Re:Current generation Flash lasts about as long (Score:4, Informative)
Not Seagate (3 year)
http://www.newegg.com/Product/Product.aspx?Item=N82E16820248015 [newegg.com]
Not Crucial (3 year)
http://www.newegg.com/Product/Product.aspx?Item=N82E16820148443 [newegg.com]
Not OCZ (5 year)
http://www.newegg.com/Product/Product.aspx?Item=N82E16820227791 [newegg.com]
Not Intel (5 year)
http://www.newegg.com/Product/Product.aspx?Item=N82E16820167154 [newegg.com]
New MP isn't great for big jobs (Score:5, Informative)
The new Mac Pro isn't that great -- and I've been waiting for it. Really had my hopes up.
Flash drives seem to be characterized by very high failure rates. Changing the drive? Unclear this is a user operation. All real drives -- the ones you use for your data -- would have to be external bricks. Whereas standard HD's for the current design go in and out trivially. It's wonderful. Four of 'em.
External drives? External graphics? (3 display max it would seem unless you have external boxes.... yech) Nah.
Best thing right now seems to be the last generation of the big box. 12 cores, 12 more semi-competent hyperthreads, holds four drives, can push six monitors, RAM is (user!) upgradable...
And they finally fixed OSX so it handles multiple monitors correctly, fixed the broken menu paradigm, fixed how full screen apps work... perfect.
The mac pro.... unless there are some real differences between what they say they're making and what they actually make, I think it's the big box for me. My older 8-core can live in the ham shack doing SDR and digi-mode duty. :)
This way I know I can do the big jobs, and without littering my workspace, which I am quite particular about, with bricks and cables.

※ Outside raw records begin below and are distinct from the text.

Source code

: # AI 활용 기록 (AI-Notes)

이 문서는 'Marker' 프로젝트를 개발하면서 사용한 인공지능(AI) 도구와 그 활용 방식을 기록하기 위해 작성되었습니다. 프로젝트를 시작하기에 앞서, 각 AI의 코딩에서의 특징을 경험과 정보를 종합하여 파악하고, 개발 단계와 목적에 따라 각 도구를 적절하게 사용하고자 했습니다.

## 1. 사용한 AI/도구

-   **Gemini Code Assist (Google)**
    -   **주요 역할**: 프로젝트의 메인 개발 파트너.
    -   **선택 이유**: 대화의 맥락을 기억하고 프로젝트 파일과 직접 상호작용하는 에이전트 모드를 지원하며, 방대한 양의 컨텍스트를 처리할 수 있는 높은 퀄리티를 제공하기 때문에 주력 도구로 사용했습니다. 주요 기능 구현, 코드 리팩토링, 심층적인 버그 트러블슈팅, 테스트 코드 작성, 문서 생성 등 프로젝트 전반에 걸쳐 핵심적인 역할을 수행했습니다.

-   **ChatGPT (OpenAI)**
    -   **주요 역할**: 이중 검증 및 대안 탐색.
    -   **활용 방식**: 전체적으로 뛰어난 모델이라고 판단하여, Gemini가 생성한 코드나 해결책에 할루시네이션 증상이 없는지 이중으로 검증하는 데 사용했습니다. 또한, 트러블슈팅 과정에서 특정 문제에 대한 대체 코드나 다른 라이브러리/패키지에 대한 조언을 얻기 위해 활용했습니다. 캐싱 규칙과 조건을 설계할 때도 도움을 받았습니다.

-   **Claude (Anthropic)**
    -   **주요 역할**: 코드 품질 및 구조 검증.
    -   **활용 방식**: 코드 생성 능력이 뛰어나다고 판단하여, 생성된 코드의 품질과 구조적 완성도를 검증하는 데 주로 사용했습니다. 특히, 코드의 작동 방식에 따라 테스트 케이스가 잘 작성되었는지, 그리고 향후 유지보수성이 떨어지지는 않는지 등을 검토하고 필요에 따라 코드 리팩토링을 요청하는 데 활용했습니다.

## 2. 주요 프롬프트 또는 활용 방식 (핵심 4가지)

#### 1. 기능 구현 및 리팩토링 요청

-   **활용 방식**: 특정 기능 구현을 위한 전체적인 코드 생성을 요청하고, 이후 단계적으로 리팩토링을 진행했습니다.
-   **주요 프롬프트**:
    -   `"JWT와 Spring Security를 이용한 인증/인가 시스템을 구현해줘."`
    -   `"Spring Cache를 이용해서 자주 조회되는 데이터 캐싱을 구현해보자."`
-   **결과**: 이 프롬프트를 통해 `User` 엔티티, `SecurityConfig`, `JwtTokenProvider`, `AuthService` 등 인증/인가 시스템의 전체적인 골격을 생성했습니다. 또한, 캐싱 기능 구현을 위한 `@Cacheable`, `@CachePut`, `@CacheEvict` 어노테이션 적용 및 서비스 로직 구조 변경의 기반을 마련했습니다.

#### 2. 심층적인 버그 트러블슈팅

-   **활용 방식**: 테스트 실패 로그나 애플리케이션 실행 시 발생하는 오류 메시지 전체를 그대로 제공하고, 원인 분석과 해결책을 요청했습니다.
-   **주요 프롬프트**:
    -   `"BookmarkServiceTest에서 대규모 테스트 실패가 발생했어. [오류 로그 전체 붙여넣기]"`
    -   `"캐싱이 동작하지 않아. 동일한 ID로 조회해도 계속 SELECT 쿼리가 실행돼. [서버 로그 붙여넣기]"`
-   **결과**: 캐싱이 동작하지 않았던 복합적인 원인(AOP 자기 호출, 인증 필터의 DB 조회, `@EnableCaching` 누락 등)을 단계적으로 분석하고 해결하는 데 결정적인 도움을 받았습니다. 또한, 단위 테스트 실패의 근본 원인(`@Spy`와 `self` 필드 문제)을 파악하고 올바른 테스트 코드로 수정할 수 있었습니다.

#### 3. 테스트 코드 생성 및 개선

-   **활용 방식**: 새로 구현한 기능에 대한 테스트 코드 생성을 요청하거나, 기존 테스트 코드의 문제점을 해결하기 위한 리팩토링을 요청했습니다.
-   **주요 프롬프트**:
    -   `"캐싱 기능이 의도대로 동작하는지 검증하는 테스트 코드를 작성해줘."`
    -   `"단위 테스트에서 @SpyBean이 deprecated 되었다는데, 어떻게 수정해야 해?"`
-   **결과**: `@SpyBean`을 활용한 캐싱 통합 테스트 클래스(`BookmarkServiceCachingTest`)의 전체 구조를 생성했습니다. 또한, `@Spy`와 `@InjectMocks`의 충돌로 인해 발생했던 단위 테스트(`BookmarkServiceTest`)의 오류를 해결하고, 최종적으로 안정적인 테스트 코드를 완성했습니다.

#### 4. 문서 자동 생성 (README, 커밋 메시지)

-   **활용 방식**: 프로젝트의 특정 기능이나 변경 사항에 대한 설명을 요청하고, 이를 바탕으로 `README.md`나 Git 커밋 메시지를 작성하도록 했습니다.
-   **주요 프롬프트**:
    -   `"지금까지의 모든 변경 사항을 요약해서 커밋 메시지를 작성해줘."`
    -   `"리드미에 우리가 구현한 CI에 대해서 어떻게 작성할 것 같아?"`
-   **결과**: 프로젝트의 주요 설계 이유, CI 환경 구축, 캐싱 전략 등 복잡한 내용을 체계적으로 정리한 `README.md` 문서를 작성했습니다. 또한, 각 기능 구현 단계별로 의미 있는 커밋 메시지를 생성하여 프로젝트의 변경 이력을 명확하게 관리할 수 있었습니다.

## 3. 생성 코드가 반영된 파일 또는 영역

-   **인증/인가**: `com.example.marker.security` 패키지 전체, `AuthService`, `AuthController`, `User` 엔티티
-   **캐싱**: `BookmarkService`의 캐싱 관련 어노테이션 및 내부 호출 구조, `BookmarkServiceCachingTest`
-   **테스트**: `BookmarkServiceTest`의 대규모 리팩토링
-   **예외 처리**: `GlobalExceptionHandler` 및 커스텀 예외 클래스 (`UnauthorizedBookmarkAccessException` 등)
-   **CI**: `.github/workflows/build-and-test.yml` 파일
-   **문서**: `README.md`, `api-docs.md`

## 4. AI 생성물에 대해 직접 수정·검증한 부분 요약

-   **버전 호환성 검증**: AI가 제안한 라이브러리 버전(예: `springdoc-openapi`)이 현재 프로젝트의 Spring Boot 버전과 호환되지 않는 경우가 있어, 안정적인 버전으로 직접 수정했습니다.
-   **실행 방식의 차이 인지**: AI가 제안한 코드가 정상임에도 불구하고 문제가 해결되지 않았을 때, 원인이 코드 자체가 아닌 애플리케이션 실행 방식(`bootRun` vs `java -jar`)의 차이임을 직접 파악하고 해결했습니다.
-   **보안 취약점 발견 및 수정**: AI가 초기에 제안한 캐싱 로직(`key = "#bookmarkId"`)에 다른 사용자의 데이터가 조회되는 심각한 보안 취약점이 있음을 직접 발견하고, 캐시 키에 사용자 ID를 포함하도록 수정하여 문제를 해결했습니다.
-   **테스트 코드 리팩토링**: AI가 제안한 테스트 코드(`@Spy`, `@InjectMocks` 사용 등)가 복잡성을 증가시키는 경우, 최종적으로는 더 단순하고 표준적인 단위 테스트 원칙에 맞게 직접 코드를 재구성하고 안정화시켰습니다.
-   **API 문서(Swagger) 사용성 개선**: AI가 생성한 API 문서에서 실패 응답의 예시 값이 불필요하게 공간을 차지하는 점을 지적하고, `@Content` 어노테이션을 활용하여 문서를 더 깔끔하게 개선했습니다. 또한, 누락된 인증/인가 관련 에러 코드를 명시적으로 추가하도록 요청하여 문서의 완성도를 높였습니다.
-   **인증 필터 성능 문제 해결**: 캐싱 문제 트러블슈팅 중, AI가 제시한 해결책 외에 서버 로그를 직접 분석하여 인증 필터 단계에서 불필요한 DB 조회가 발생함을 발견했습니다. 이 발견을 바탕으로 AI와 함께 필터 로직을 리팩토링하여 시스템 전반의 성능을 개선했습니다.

I *really* don't understand what they were thinking.
Re:New MP isn't great for big jobs (Score:5, Informative)
According to some people att WWDC replacing a "drive" is merely a matter of taking the cover off and popping it out of the PCIe slot. Plugging the new one in and closing the cover. The units they have on display features two such slots. Seams pretty OK to me.
RAM is definitly user upgradeable. Four slots for DDR3 1866 MHz ECC. Works like any other RAM slot.

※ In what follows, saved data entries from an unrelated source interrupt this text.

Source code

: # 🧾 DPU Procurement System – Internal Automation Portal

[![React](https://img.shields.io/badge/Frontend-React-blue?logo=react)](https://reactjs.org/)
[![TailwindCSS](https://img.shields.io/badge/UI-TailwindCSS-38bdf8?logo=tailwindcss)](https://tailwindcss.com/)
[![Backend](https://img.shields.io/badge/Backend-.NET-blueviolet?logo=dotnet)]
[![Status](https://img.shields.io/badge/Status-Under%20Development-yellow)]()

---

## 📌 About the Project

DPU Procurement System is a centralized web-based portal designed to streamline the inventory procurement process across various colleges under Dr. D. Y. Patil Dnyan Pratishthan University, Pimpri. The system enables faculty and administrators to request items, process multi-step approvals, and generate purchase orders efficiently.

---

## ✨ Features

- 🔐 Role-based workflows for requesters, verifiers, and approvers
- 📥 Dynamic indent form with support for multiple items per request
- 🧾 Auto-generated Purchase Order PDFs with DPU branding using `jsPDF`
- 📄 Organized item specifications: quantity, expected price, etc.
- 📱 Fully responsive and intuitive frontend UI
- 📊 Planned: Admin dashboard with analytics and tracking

It should be possible to replace the GPUs as well. The only question seams to be that it's unclear how many GPUs will be availble that fits within the form factor.
Re:Ride the Thunder (Score:4, Informative)
No, no you couldn't, and you certainly couldn't do both of these things at once. Thunderbolt 2 is still inadequate for connecting a GPU, it will not keep up with modern graphics cards. Not surprised to see you of all people get this wrong.